Largar meu carro, me livrar dele pela burrada que eu havia feito ao sair por ai feito louco era mesmo o castigo que eu merecia. E no banco dele, Alicia parecia ser um bônus de culpa a qual eu não merecia mesmo.

Aceitar aquilo como indulgencia era inaceitável. Se eu tinha que abandonar alguma coisa, que fosse a cidade. Creio que a policia não se desdobraria tanto em busca de um individuo que ousara correr feito louco na Avenida Paulista. Em pouco tempo eu já estaria esquecido, e poderia voltar para a cidade. Isso, caso eu quisesse. Porque de repente, a oportunidade de ir embora, de tentar outra vida, parecia uma opção que eu não havia percebido antes.

Qual seria a desvantagem de ir embora? A família? O lugar que eu conseguira como moradia? Bem, a família estava morta pra mim, e como eu pagaria o lugar se agora eu estava desempregado?

Outra cidade. Eu citei mentalmente. Lá eu começaria vida nova.

- Toma... – mais uma vez uma garrafa foi suspensa diante do meus olhos. Mas agora, Alicia segurava a minha garrafa de leite. A que eu, honestamente, havia pago e comprado por direito. – Bebe um pouquinho e faça a decisão correta.

Aceitando pela primeira vez algo das mãos delas, depois de suas vária sugestões que me salvaram, entornei o liquido branco que eu tanto gostava e depois lambi os lábios.

- Eu já tomei a decisão correta.
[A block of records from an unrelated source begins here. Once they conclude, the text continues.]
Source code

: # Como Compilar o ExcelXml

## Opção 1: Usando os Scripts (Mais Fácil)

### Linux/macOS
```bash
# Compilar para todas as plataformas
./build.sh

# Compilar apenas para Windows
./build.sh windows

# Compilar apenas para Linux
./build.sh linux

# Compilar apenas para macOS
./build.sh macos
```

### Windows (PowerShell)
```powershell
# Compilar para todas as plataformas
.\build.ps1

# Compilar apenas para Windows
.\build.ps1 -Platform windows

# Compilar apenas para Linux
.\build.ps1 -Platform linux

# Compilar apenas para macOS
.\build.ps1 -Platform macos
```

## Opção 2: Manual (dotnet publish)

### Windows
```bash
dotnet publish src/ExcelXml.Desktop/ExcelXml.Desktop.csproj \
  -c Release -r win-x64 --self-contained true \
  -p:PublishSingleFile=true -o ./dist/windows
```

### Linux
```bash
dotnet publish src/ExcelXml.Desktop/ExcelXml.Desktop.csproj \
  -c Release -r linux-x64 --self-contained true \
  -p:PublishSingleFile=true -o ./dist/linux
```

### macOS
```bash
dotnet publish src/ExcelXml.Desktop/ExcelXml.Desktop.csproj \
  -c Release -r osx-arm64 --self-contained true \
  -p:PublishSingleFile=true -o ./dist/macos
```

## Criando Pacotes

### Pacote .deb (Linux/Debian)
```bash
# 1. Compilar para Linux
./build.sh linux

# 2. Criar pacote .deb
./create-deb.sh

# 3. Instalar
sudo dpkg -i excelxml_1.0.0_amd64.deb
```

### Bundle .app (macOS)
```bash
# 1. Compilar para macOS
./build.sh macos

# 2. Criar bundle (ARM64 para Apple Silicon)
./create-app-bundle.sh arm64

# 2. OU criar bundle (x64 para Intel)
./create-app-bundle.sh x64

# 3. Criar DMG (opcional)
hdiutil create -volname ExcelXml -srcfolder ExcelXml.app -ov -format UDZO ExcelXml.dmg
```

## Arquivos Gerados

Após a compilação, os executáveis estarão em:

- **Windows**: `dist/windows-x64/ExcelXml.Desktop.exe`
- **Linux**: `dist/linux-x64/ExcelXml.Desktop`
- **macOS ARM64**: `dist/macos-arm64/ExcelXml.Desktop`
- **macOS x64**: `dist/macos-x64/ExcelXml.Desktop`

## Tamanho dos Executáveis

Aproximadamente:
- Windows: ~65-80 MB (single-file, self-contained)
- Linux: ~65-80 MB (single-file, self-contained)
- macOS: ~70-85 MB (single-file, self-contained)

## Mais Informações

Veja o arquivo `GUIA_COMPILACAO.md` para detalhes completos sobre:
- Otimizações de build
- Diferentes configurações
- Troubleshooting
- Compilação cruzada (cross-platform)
Vou deixar a cidade.

- O que!? – ela arfou, parecendo perder ar devido o golpe daquela minha decisão. – Você ta falando sério? Tudo por causa dessa lata velha?

- Não ofende. – falei rispidamente.

- Cara, acho que o maluco aqui é você. – ela continuou a me fixar os olhos, mas dessa vez não estavam inteligentes e intimidadores. Estavam conturbados e piscavam rapidamente.

- Não é só por causa do carro. – eu disse. – Acho que se o problema não fosse unicamente esse, de qualquer forma eu teria chegado a essa decisão. Talvez de manhã cedo ou daqui a algumas horas quando eu te deixasse em casa. Não importa... eu iria cogitar essa idéia cedo ou mais tarde, tendo que abandonar carro ou não.

Foi a vez de Alicia ficar muda depois que eu falara. E me senti um pouco orgulhoso por isso. Eu a deixara surpresa, depois de ser ela por varias ações ser a causadora desse efeito em mim.

- O que aconteceu que você quer ir embora da cidade? – ela perguntou, sua voz saltitando as palavras delicadamente sobre a língua. – O que aconteceu?

- Já tinha te dito. Coisas pessoais.

- Não posso saber?

- Por que quer saber? – perguntei. No momento, entravamos por uma rua repleta de arvores altas e cercada por casas suntuosas. Havíamos chegado a Alameda dos Pássaros. – Veja... está em casa.

Alicia, com os olhos presos a mim, não pareceu muito se importar com esse fato.

- Ou você ama mesmo esse carro ou o outro motivo para você deixar a cidade deve ser muito forte. – ela observou.

- É, mais ou menos isso. – eu assenti de leve com a cabeça. – Amo muito esse carro e o outro motivo é bem forte e influente em minha decisão. A verdade é que, sair da cidade parece uma oportunidade que eu não havia pesando antes.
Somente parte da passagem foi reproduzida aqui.